Reactions of Tp*₄W₄Fe₁₃S₁₂. Tp*WS₃ fragments are not shown for clarity. Triangular and square faces are shown in dark and light blue, respectively.

Figure 4.

Thermal ellipsoid plots of Fe₁₃ cores with substrate molecules bound for Tp*₄W₄Fe₁₃S₁₂, Tp*₄W₄Fe₁₃S₁₂N₄, Tp*₄W₄Fe₁₃S₁₂(NPh)₃, and Tp*₄W₄Fe₁₃S₁₄ and space filling models for one Fe₃ face of each cluster with one of bound substrate molecules and adjacent Fe atoms shown in different shades of orange based on layer. Ellipsoids are plotted at the 50% probability level.

To gain access to an imide analog of Tp*₄W₄Fe₁₃S₁₂N₄ for comparison, reactions with phenyl azide (PhN₃) were performed.
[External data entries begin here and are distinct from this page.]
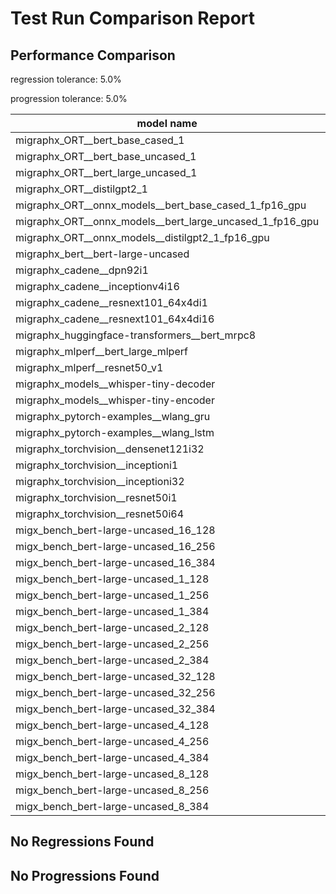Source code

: # Test Run Comparison Report

## Performance Comparison

regression tolerance: 5.0%

progression tolerance: 5.0%

|model name|exit_status|analysis|old_time_ms|new_time_ms|change_ms|percent_change|
|---|---|---|---|---|---|---|
|migraphx_ORT__bert_base_cased_1|PASS|within tol|94.591|94.6725|0.0814|0.09%|
|migraphx_ORT__bert_base_uncased_1|PASS|progression|99.1618|87.8871|-11.2746|-11.37%|
|migraphx_ORT__bert_large_uncased_1|PASS|regression|307.5093|354.1212|46.6118|15.16%|
|migraphx_ORT__distilgpt2_1|PASS|regression|31.2634|64.1823|32.9189|105.3%|
|migraphx_ORT__onnx_models__bert_base_cased_1_fp16_gpu|Numerics|progression|90.8611|83.4067|-7.4543|-8.2%|
|migraphx_ORT__onnx_models__bert_large_uncased_1_fp16_gpu|Numerics|within tol|255.5002|243.9782|-11.522|-4.51%|
|migraphx_ORT__onnx_models__distilgpt2_1_fp16_gpu|Numerics|within tol|41.2648|40.1111|-1.1537|-2.8%|
|migraphx_bert__bert-large-uncased|PASS|within tol|376.7673|368.9965|-7.7708|-2.06%|
|migraphx_cadene__dpn92i1|PASS|progression|180.7198|167.422|-13.2978|-7.36%|
|migraphx_cadene__inceptionv4i16|PASS|within tol|5298.7747|5446.3851|147.6104|2.79%|
|migraphx_cadene__resnext101_64x4di1|PASS|regression|325.1031|851.1454|526.0423|161.81%|
|migraphx_cadene__resnext101_64x4di16|PASS|within tol|5169.2461|5124.0005|-45.2456|-0.88%|
|migraphx_huggingface-transformers__bert_mrpc8|PASS|within tol|379.2727|378.6486|-0.6241|-0.16%|
|migraphx_mlperf__bert_large_mlperf|Numerics|within tol|419.9236|414.6368|-5.2868|-1.26%|
|migraphx_mlperf__resnet50_v1|PASS|within tol|92.1754|95.7034|3.528|3.83%|
|migraphx_models__whisper-tiny-decoder|PASS|regression|32.1896|67.5502|35.3606|109.85%|
|migraphx_models__whisper-tiny-encoder|Numerics|within tol|180.4443|180.3916|-0.0527|-0.03%|
|migraphx_pytorch-examples__wlang_gru|PASS|within tol|78.9201|81.4633|2.5431|3.22%|
|migraphx_pytorch-examples__wlang_lstm|PASS|regression|44.7953|75.4156|30.6203|68.36%|
|migraphx_torchvision__densenet121i32|PASS|within tol|1571.2533|1628.3772|57.1239|3.64%|
|migraphx_torchvision__inceptioni1|PASS|within tol|200.9115|205.7156|4.8041|2.39%|
|migraphx_torchvision__inceptioni32|PASS|within tol|5393.3811|5375.5067|-17.8744|-0.33%|
|migraphx_torchvision__resnet50i1|PASS|regression|85.0429|90.4494|5.4064|6.36%|
|migraphx_torchvision__resnet50i64|PASS|within tol|5158.7965|5032.6233|-126.1732|-2.45%|
|migx_bench_bert-large-uncased_16_128|PASS|within tol|2621.6992|2695.0836|73.3844|2.8%|
|migx_bench_bert-large-uncased_16_256|PASS|within tol|4152.8231|4259.3065|106.4835|2.56%|
|migx_bench_bert-large-uncased_16_384|Numerics|within tol|6013.1026|5779.4806|-233.622|-3.89%|
|migx_bench_bert-large-uncased_1_128|PASS|within tol|157.8816|159.1961|1.3145|0.83%|
|migx_bench_bert-large-uncased_1_256|PASS|regression|268.2074|299.9919|31.7845|11.85%|
|migx_bench_bert-large-uncased_1_384|PASS|within tol|391.8161|379.5425|-12.2736|-3.13%|
|migx_bench_bert-large-uncased_2_128|PASS|within tol|388.2297|389.364|1.1344|0.29%|
|migx_bench_bert-large-uncased_2_256|PASS|within tol|582.4516|579.7434|-2.7082|-0.46%|
|migx_bench_bert-large-uncased_2_384|PASS|progression|868.6022|815.4308|-53.1714|-6.12%|
|migx_bench_bert-large-uncased_32_128|PASS|within tol|5299.6859|5200.5467|-99.1393|-1.87%|
|migx_bench_bert-large-uncased_32_256|PASS|within tol|8065.2761|8029.406|-35.8702|-0.44%|
|migx_bench_bert-large-uncased_32_384|Numerics|within tol|11359.361|11176.5617|-182.7993|-1.61%|
|migx_bench_bert-large-uncased_4_128|PASS|regression|711.9372|750.7163|38.7791|5.45%|
|migx_bench_bert-large-uncased_4_256|PASS|regression|1079.8959|1153.003|73.1071|6.77%|
|migx_bench_bert-large-uncased_4_384|PASS|progression|1636.9526|1526.4216|-110.531|-6.75%|
|migx_bench_bert-large-uncased_8_128|PASS|within tol|1317.8031|1308.0986|-9.7045|-0.74%|
|migx_bench_bert-large-uncased_8_256|PASS|within tol|2077.0844|2067.4855|-9.5989|-0.46%|
|migx_bench_bert-large-uncased_8_384|PASS|within tol|2850.3582|2835.0928|-15.2654|-0.54%|

## No Regressions Found

## No Progressions Found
Treatment of Tp*₄W₄Fe₁₃S₁₂ with three equivalents of PhN₃ resulted in the isolation of the tris-imide species Tp*₄W₄Fe₁₃S₁₂(NPh)₃.^[36] Again, all of the atoms of the cluster precursor are maintained, and the geometry is altered toward a centered cuboctahedral geometry, but with substantial distortions (Figure 3, 4).

Despite the redox state and Fe₁₃ structure being between those of Tp*₄W₄Fe₁₃S₁₂ and Tp*₄W₄Fe₁₃S₁₂N₄, Tp*₄W₄Fe₁₃S₁₂(NPh)₃ displays Fe–Fe distances that are longer than both (up to 2.941(5) Å compared to 2.737(2) and 2.771(2) Å, respectively). This observation indicates that the M–M distances are not directly predicated by the redox state of the metal. In fact, the cluster of intermediate oxidation state has the longest M–M distance.
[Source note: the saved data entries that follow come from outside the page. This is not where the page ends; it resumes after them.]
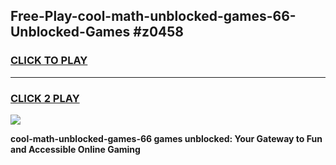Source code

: 
## Free-Play-cool-math-unblocked-games-66-Unblocked-Games #z0458
<h3>
<a href="https://news.freeplayer.one?title=cool-math-unblocked-games-66&ref=8M">CLICK TO PLAY</a></h3>
<hr>

<h3>
<a href="https://news.freeplayer.one?title=cool-math-unblocked-games-66&ref=8M">CLICK 2 PLAY</a>
  
</h3>

<a href="https://news.freeplayer.one?title=cool-math-unblocked-games-66&ref=8M"><img src="https://clearcache.store/games.png"></a>


**cool-math-unblocked-games-66 games unblocked: Your Gateway to Fun and Accessible Online Gaming**
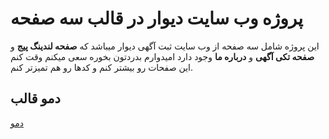 # پروژه وب سایت دیوار در قالب سه صفحه
این پروژه شامل سه صفحه از وب سایت ثبت آگهی دیوار میباشد که **صفحه لندینگ پیج** و **صفحه تکی آگهی** و **درباره ما** وجود دارد امیدوارم بدردتون بخوره سعی میکنم وقت کنم این صفحات رو بیشتر کنم و کدها رو هم تمیزتر کنم.

## دمو قالب

[دمو](https://rezakouhsari.github.io/divar_bootstrap5)
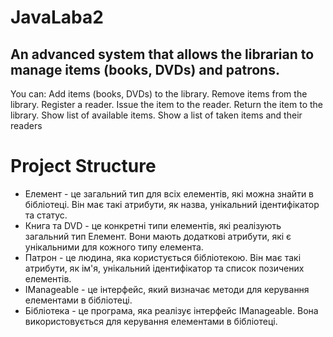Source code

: # JavaLaba2
## An advanced system that allows the librarian to manage items (books, DVDs) and patrons.
You can: 
Add items (books, DVDs) to the library.
Remove items from the library.
Register a reader.
Issue the item to the reader.
Return the item to the library.
Show list of available items.
Show a list of taken items and their readers
# Project Structure
* Елемент - це загальний тип для всіх елементів, які можна знайти в бібліотеці. Він має такі атрибути, як назва, унікальний ідентифікатор та статус.
* Книга та DVD - це конкретні типи елементів, які реалізують загальний тип Елемент. Вони мають додаткові атрибути, які є унікальними для кожного типу елемента.
* Патрон - це людина, яка користується бібліотекою. Він має такі атрибути, як ім'я, унікальний ідентифікатор та список позичених елементів.
* IManageable - це інтерфейс, який визначає методи для керування елементами в бібліотеці.
* Бібліотека - це програма, яка реалізує інтерфейс IManageable. Вона використовується для керування елементами в бібліотеці.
To further explore the impact of the group transferred on the cluster structure, installation of sulfide was targeted, as a ligand isolobal to both nitride and imide. Tp*₄W₄Fe₁₃S₁₂ reacts with two equivalents of triphenylphosphine sulfide (SPPh₃) to form Tp*₄W₄Fe₁₃S₁₄ (Figure 3), as observed by SC-XRD and the byproduct PPh₃ (³¹P NMR spectroscopy, Figure S11).^[36] Two sulfur atoms have been transferred, in contrast to three and four for the reactions with PhN₃ and Me₃SiN₃, respectively, in a four electron redox process. The Fe₁₃ core of the product has lower symmetry and becomes distorted from an icosahedron such that two of the Fe–Fe distances increase to greater than 3 Å (Figure 3 and 4).
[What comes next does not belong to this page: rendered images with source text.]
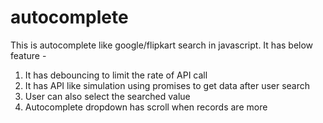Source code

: # autocomplete

This is autocomplete like google/flipkart search in javascript.
It has below feature - 
1. It has debouncing to limit the rate of API call
2. It has API like simulation using promises to get data after user search
3. User can also select the searched value
4. Autocomplete dropdown has scroll when records are more
   
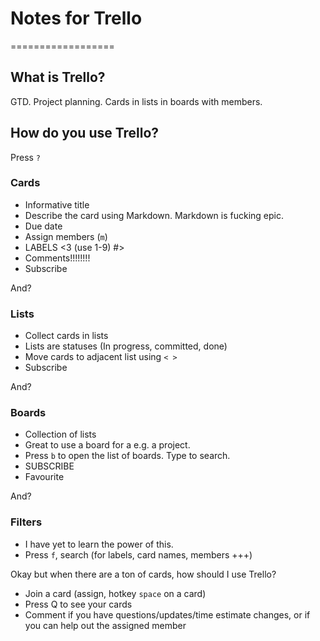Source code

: # Notes for Trello
==================

## What is Trello?

GTD. Project planning. Cards in lists in boards with members.

## How do you use Trello?

Press `?`

### Cards

- Informative title
- Describe the card using Markdown. Markdown is fucking epic.
- Due date
- Assign members (`m`)
- LABELS <3 (use 1-9) #>
- Comments!!!!!!!!
- Subscribe

And?

### Lists

- Collect cards in lists
- Lists are statuses (In progress, committed, done)
- Move cards to adjacent list using `< >`
- Subscribe

And?

### Boards

- Collection of lists
- Great to use a board for a e.g. a project.
- Press `b` to open the list of boards. Type to search.
- SUBSCRIBE
- Favourite

And?

### Filters

- I have yet to learn the power of this.
- Press `f`, search (for labels, card names, members +++)


Okay but when there are a ton of cards, how should I use Trello?

- Join a card (assign, hotkey `space` on a card)
- Press Q to see your cards
- Comment if you have questions/updates/time estimate changes, or if you can help out the assigned member
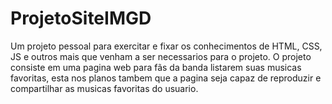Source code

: # ProjetoSiteIMGD
Um projeto pessoal para exercitar e fixar os conhecimentos de HTML, CSS, JS e outros mais que venham a ser necessarios para o projeto.
O projeto consiste em uma pagina web para fãs da banda listarem suas musicas favoritas, esta nos planos tambem que a pagina seja capaz de reproduzir e compartilhar as musicas favoritas do usuario.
Analysis of the multiiron layers below an open triangular Fe₃ face in the precursor (Tp*₄W₄Fe₁₃S₁₂) versus a ligand coordinated Fe₃ face in each of the group transfer cluster products shows substantial Fe atom shifts (Figure 4). Notably, the most pronounced variation of Fe–Fe distances within one cluster were observed in the cases where fewer groups and electrons were transferred.

In summary, we report a synthetic strategy for the synthesis of metallic Fe₁₃ clusters upon reduction of a tetranuclear precursor, [Et₄N]₂[Tp*WFe₃S₃(μ₃-Cl)Cl₃]. The atomically precise characterization of Tp*₄W₄Fe₁₃S₁₂, Tp*₄W₄Fe₁₃S₁₂N₄, Tp*₄W₄Fe₁₃S₁₂(NPh)₃, and Tp*₄W₄Fe₁₃S₁₄ demonstrates that large clusters can maintain the metallic core while performing well-defined multi-electron multiple group transfer chemistry with overall redox changes of 4 to 12 electrons. Tp*₄W₄Fe₁₃S₁₂ shows a notably high magnetic moment at room temperature for metallic clusters, highlighting the potential of this type of coordination compound for magnetic materials applications. The structural variation observed with the present clusters shows the ability of multimetallic systems to accommodate the bonding requirements of large redox and ligand changes. The propensity for surface rearrangement demonstrated with the transfer of nitrogen, nitrene, and sulfur ligands can serve as a tool for new reactive cluster design. The availability of clusters displaying the Tp*WM₃S₃ motif for other transition metals^[70] provides a starting point to a broader range of large metallic clusters related to those reported here.

Data Availability Statement

The data that support the findings of this study are available in the supplementary material of this article.